Publié le 25 septembre 2009

Marcel Amont commente les photos de son livre en exclusivité pour "France Dimanche"Marcel Amont commente les photos de son livre en exclusivité pour "France Dimanche"

«Un Mexicain basané / Est allongé sur le sol / Le sombrero sur le nez ...» C'est là l'un des textes de Marcel Amont, artiste ayant marqué toute une génération au même titre que Salvador, Distel, Brassens ou Moustaki.

À tout juste 80 ans, le chanteur aux cheveux blancs a gardé une silhouette de jeune homme, et surtout son humour décalé. La tournée « Âge tendre et têtes de bois » lui a remis le pied à l'étrier, et le succès de son dernier disque, Décalage horaire, lui a donné envie de remonter sur scène. Du 15 au 31 octobre prochain, le fantaisiste se produira dans la capitale, au Théâtre de la Grande Comédie.

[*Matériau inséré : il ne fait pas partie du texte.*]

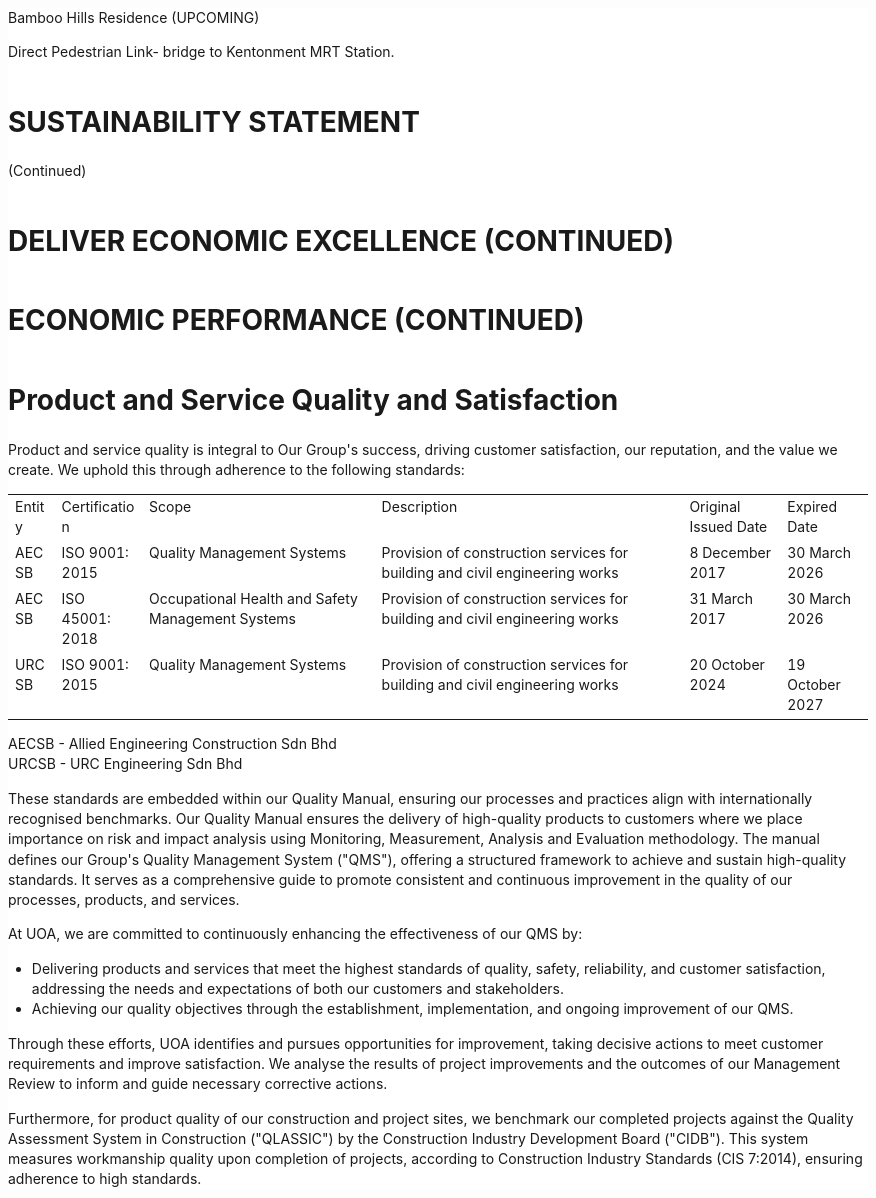 Bamboo Hills Residence (UPCOMING)

Direct Pedestrian Link- bridge to Kentonment MRT Station.

# SUSTAINABILITY STATEMENT

(Continued)

# DELIVER ECONOMIC EXCELLENCE (CONTINUED)

# ECONOMIC PERFORMANCE (CONTINUED)

# Product and Service Quality and Satisfaction

Product and service quality is integral to Our Group's success, driving customer satisfaction, our reputation, and the value we create. We uphold this through adherence to the following standards:

<table><tr><td>Entity</td><td>Certification</td><td>Scope</td><td>Description</td><td>Original Issued Date</td><td>Expired Date</td></tr><tr><td>AECSB</td><td>ISO 9001: 2015</td><td>Quality Management Systems</td><td>Provision of construction services for building and civil engineering works</td><td>8 December 2017</td><td>30 March 2026</td></tr><tr><td>AECSB</td><td>ISO 45001: 2018</td><td>Occupational Health and Safety Management Systems</td><td>Provision of construction services for building and civil engineering works</td><td>31 March 2017</td><td>30 March 2026</td></tr><tr><td>URCSB</td><td>ISO 9001: 2015</td><td>Quality Management Systems</td><td>Provision of construction services for building and civil engineering works</td><td>20 October 2024</td><td>19 October 2027</td></tr></table>

AECSB - Allied Engineering Construction Sdn Bhd  
URCSB - URC Engineering Sdn Bhd

These standards are embedded within our Quality Manual, ensuring our processes and practices align with internationally recognised benchmarks. Our Quality Manual ensures the delivery of high-quality products to customers where we place importance on risk and impact analysis using Monitoring, Measurement, Analysis and Evaluation methodology. The manual defines our Group's Quality Management System ("QMS"), offering a structured framework to achieve and sustain high-quality standards. It serves as a comprehensive guide to promote consistent and continuous improvement in the quality of our processes, products, and services.

At UOA, we are committed to continuously enhancing the effectiveness of our QMS by:

- Delivering products and services that meet the highest standards of quality, safety, reliability, and customer satisfaction, addressing the needs and expectations of both our customers and stakeholders.  
- Achieving our quality objectives through the establishment, implementation, and ongoing improvement of our QMS.

Through these efforts, UOA identifies and pursues opportunities for improvement, taking decisive actions to meet customer requirements and improve satisfaction. We analyse the results of project improvements and the outcomes of our Management Review to inform and guide necessary corrective actions.

Furthermore, for product quality of our construction and project sites, we benchmark our completed projects against the Quality Assessment System in Construction ("QLASSIC") by the Construction Industry Development Board ("CIDB"). This system measures workmanship quality upon completion of projects, according to Construction Industry Standards (CIS 7:2014), ensuring adherence to high standards.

En attendant, Marcel Amont, de son vrai nom Miramon, nous raconte ses plus beaux souvenirs dans Sur le boulevard du temps qui passe ( Christian Pirot Éditeur ). Un livre empreint d'une agréable nostalgie, dans lequel déambulent des personnages qui symbolisent ces soixante dernières années. De Francis Blanche à Claude Nougaro, en passant par Piaf, Aznavour, Bardot, Kessel, De Gaulle... Marcel Amont les a tous rencontrés. Une vie palpitante, qui est encore loin d'être terminée.

->Voir aussi - Marcel Amont : A 80 ans, il vit une deuxième jeunesse

1 - Mais qu'est-ce qu'elle lui trouve ?

« Je me suis toujours demandé ce qui avait conduit une élégante femme de 30 ans à aller si loin à mes côtés !» raconte Marcel Amont au sujet de celle qui partage sa vie depuis trente-trois ans. L'artiste a 47 ans lorsqu'il rencontre Marlèn, au casino de La Baule. La jeune femme est alors « la demoiselle organisatrice » chargée de « veiller » sur le chanteur, le temps d'une soirée de gala.

À l'époque, Marcel Amont est bien installé dans le célibat et a déjà deux enfants, Katia et Alexis, nés d'une précédente union. De plus ce jour-là, l'artiste vient d'apprendre que sa mère souffrait d'un cancer, il n'est donc pas d'humeur à conter fleurette. Pourtant le lendemain, il propose ( il a son brevet de pilotage ) un tour en avion à la blonde demoiselle.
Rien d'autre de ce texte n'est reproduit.